I have a persona machine that tracks my cycle and for the last two cycles ive shown a red light right after my AF, i test day 6 and then day 8 and it picks up the LH surge and shows when you will O.........well i always seem to be on red and that to me makes me think my LH is high all the time so i think im off to the menopause..........any thoughts on this would be great. Does LH indicate the big M or is it the fsh levels that indicate that? im 37 and 38 in november so it could be possible.

I eat all my veg and tons of fruit, hardly touch any rubbish food, don't drink and don't smoke, so if i don't get pregnant i will be of the most healthiest people in the world and go on to live to a 150 LOL, cor what a borning life, its a good job i   or i could pass for a nun.

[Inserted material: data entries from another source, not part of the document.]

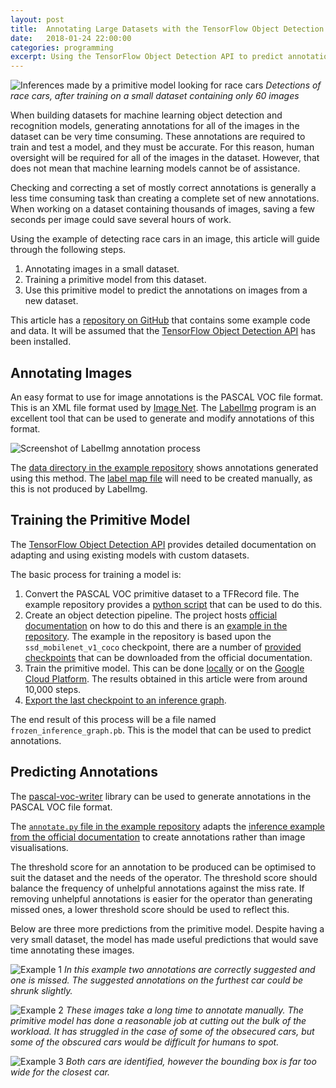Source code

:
 ```yaml
---
layout: post
title:  Annotating Large Datasets with the TensorFlow Object Detection API
date:   2018-01-24 22:00:00
categories: programming
excerpt: Using the TensorFlow Object Detection API to predict annotations for large datasets.
---
```


![Inferences made by a primitive model looking for race cars](http://res.cloudinary.com/andrewcarteruk/image/upload/v1516747767/TensorFlow%20-%20Race%20Cars/3-boxes.jpg)
_Detections of race cars, after training on a small dataset containing only 60 images_

When building datasets for machine learning object detection and recognition models, generating annotations for all of the images in the dataset can be very time consuming. These annotations are required to train and test a model, and they must be accurate. For this reason, human oversight will be required for all of the images in the dataset. However, that does not mean that machine learning models cannot be of assistance.

Checking and correcting a set of mostly correct annotations is generally a less time consuming task than creating a complete set of new annotations. When working on a dataset containing thousands of images, saving a few seconds per image could save several hours of work.

Using the example of detecting race cars in an image, this article will guide through the following steps.

1. Annotating images in a small dataset.
2. Training a primitive model from this dataset.
3. Use this primitive model to predict the annotations on images from a new dataset.

This article has a [repository on GitHub](https://github.com/AndrewCarterUK/tf-example-object-detection-api-race-cars) that contains some example code and data. It will be assumed that the [TensorFlow Object Detection API](https://github.com/tensorflow/models/blob/master/research/object_detection/g3doc/installation.md) has been installed.

## Annotating Images

An easy format to use for image annotations is the PASCAL VOC file format. This is an XML file format used by [Image Net](http://www.image-net.org/). The [LabelImg](https://github.com/tzutalin/labelImg) program is an excellent tool that can be used to generate and modify annotations of this format.

![Screenshot of LabelImg annotation process](http://res.cloudinary.com/andrewcarteruk/image/upload/v1516749498/TensorFlow%20-%20Race%20Cars/labelImg.png)

The [data directory in the example repository](https://github.com/AndrewCarterUK/tf-example-object-detection-api-race-cars/tree/master/data) shows annotations generated using this method. The [label map file](https://github.com/AndrewCarterUK/tf-example-object-detection-api-race-cars/blob/master/data/map.pbtxt) will need to be created manually, as this is not produced by LabelImg.

## Training the Primitive Model

The [TensorFlow Object Detection API](https://github.com/tensorflow/models/tree/master/research/object_detection) provides detailed documentation on adapting and using existing models with custom datasets.

The basic process for training a model is:

1. Convert the PASCAL VOC primitive dataset to a TFRecord file. The example repository provides a [python script](https://github.com/AndrewCarterUK/tf-example-object-detection-api-race-cars/blob/master/create_pascal_tf_record.py) that can be used to do this.
2. Create an object detection pipeline. The project hosts [official documentation](https://github.com/tensorflow/models/blob/master/research/object_detection/g3doc/configuring_jobs.md) on how to do this and there is an [example in the repository](https://github.com/AndrewCarterUK/tf-example-object-detection-api-race-cars/blob/master/ssd_mobilenet_v1_coco.config). The example in the repository is based upon the `ssd_mobilenet_v1_coco` checkpoint, there are a number of [provided checkpoints](https://github.com/tensorflow/models/blob/master/research/object_detection/g3doc/detection_model_zoo.md) that can be downloaded from the official documentation.
3. Train the primitive model. This can be done [locally](https://github.com/tensorflow/models/blob/master/research/object_detection/g3doc/running_locally.md) or on the [Google Cloud Platform](https://github.com/tensorflow/models/blob/master/research/object_detection/g3doc/running_on_cloud.md). The results obtained in this article were from around 10,000 steps.
4. [Export the last checkpoint to an inference graph](https://github.com/tensorflow/models/blob/master/research/object_detection/g3doc/exporting_models.md).

The end result of this process will be a file named `frozen_inference_graph.pb`. This is the model that can be used to predict annotations.

## Predicting Annotations

The [pascal-voc-writer](https://github.com/AndrewCarterUK/pascal-voc-writer) library can be used to generate annotations in the PASCAL VOC file format.

The [`annotate.py` file in the example repository](https://github.com/AndrewCarterUK/tf-example-object-detection-api-race-cars/blob/master/annotate.py) adapts the [inference example from the official documentation](https://github.com/tensorflow/models/blob/master/research/object_detection/object_detection_tutorial.ipynb) to create annotations rather than image visualisations.

The threshold score for an annotation to be produced can be optimised to suit the dataset and the needs of the operator. The threshold score should balance the frequency of unhelpful annotations against the miss rate. If removing unhelpful annotations is easier for the operator than generating missed ones, a lower threshold score should be used to reflect this.

Below are three more predictions from the primitive model. Despite having a very small dataset, the model has made useful predictions that would save time annotating these images.

![Example 1](https://res.cloudinary.com/andrewcarteruk/image/upload/v1516747767/TensorFlow%20-%20Race%20Cars/2-boxes.jpg)
_In this example two annotations are correctly suggested and one is missed. The suggested annotations on the furthest car could be shrunk slightly._

![Example 2](https://res.cloudinary.com/andrewcarteruk/image/upload/v1516747768/TensorFlow%20-%20Race%20Cars/1-boxes.jpg)
_These images take a long time to annotate manually. The primitive model has done a reasonable job at cutting out the bulk of the workload. It has struggled in the case of some of the obsecured cars, but some of the obscured cars would be difficult for humans to spot._

![Example 3](https://res.cloudinary.com/andrewcarteruk/image/upload/v1516747767/TensorFlow%20-%20Race%20Cars/4-boxes.jpg)
_Both cars are identified, however the bounding box is far too wide for the closest car._
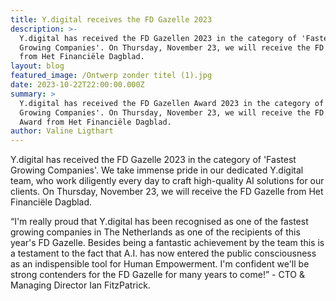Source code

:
 ```yaml
---
title: Y.digital receives the FD Gazelle 2023
description: >-
  Y.digital has received the FD Gazellen 2023 in the category of 'Fastest
  Growing Companies'. On Thursday, November 23, we will receive the FD Gazelle
  from Het Financiële Dagblad.
layout: blog
featured_image: /Ontwerp zonder titel (1).jpg
date: 2023-10-22T22:00:00.000Z
summary: >
  Y.digital has received the FD Gazellen Award 2023 in the category of 'Fastest
  Growing Companies'. On Thursday, November 23, we will receive the FD Gazelle
  Award from Het Financiële Dagblad.
author: Valine Ligthart
---
```


Y.digital has received the FD Gazelle 2023 in the category of 'Fastest Growing Companies'. We take immense pride in our dedicated Y.digital team, who work diligently every day to craft high-quality AI solutions for our clients. On Thursday, November 23, we will receive the FD Gazelle from Het Financiële Dagblad.

“I'm really proud that Y.digital has been recognised as one of the fastest growing companies in The Netherlands as one of the recipients of this year's FD Gazelle. Besides being a fantastic achievement by the team this is a testament to the fact that A.I. has now entered the public consciousness as an indispensible tool for Human Empowerment. I'm confident we'll be strong contenders for the FD Gazelle for many years to come!” - CTO & Managing Director Ian FitzPatrick.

Hi Fabizzy hope your DD is feeling better

Smark, sorry to read the hag got you hun x

Madison, can't help you on that one, i just get a runny bum when AF is due TMI there LOL

Hi missyb and wouldbegreat

Good luck all x


----------



## madison (May 6, 2005)

HI JJR,

Wouldbegreat has one of those persona thingi's so she may be able to help you with it, or at least
let you know what happens with her when she uses it.

As for runny bum    well I dont know about that but I def need to go way more just before AF  

  Hope everyone is good..

I think that my body wants to come on as I have had period tummy ache all day, I am day 23 today
I think & I was day 22 last time so not sure whats happening to me   I wont come on I dont
think as I am taking something that will stop me but I am going to stop taking it now so that AF can
arrive if she wants to as there is no point stopping it. It still should stop it till test date even if I stop
taking it now so at least that will make this mths cycle the full 28 days.

  Has it been lovely weather for everyone else ??

Rachel,,,

Hope that DD is feeling better. xxxx

          Katy, xxxxxxxxxxxxxxxxxxxx


----------



## wouldbegreat (Sep 25, 2007)

hi jjr here i am just posting  

I had the persona i have just sold it i had red days from cd6 til cd26 then took batteries out it really stressed me out resulting in me and dh having   about 25 times this month   I said i couldn't go on like that next month so i have bought a clearblue fertility monitor like you i thought my levels must be high  

I think it will be worth you getting cheap ovulation test of ebay  and test from cd10 onwards to see whats going on i don't think it is menopause persona also said you don't always get  an ov sign every month dam thing i wanted to throw it out the window  

Wbg


----------



## EmsyG (Jan 2, 2008)

Geez! So many posts to catch up on   

Had a fab weekend at my friends stagette night - lots of fun, and DP and I took dd to the Aquarium which was ace! 

cd29/30 so am due tomorrow. My pmt disappeared over the weekend, and all I've got now is seriously sore boobs and am shattered! Will leave testing until Weds/Thurs if nothing occurs   

Hope everyone's ok! xxxxxxxxxxxxx


----------



## JJR (Jan 18, 2005)

Hiya,

Thanks wouldbegreat, i have used the persona many times and its helped me get a few BFP's after starting back TTC after my last MC in july (this is my second cycle) its gone all to pot, i will take your advice and get some other form of ovulation testing things and do the two together.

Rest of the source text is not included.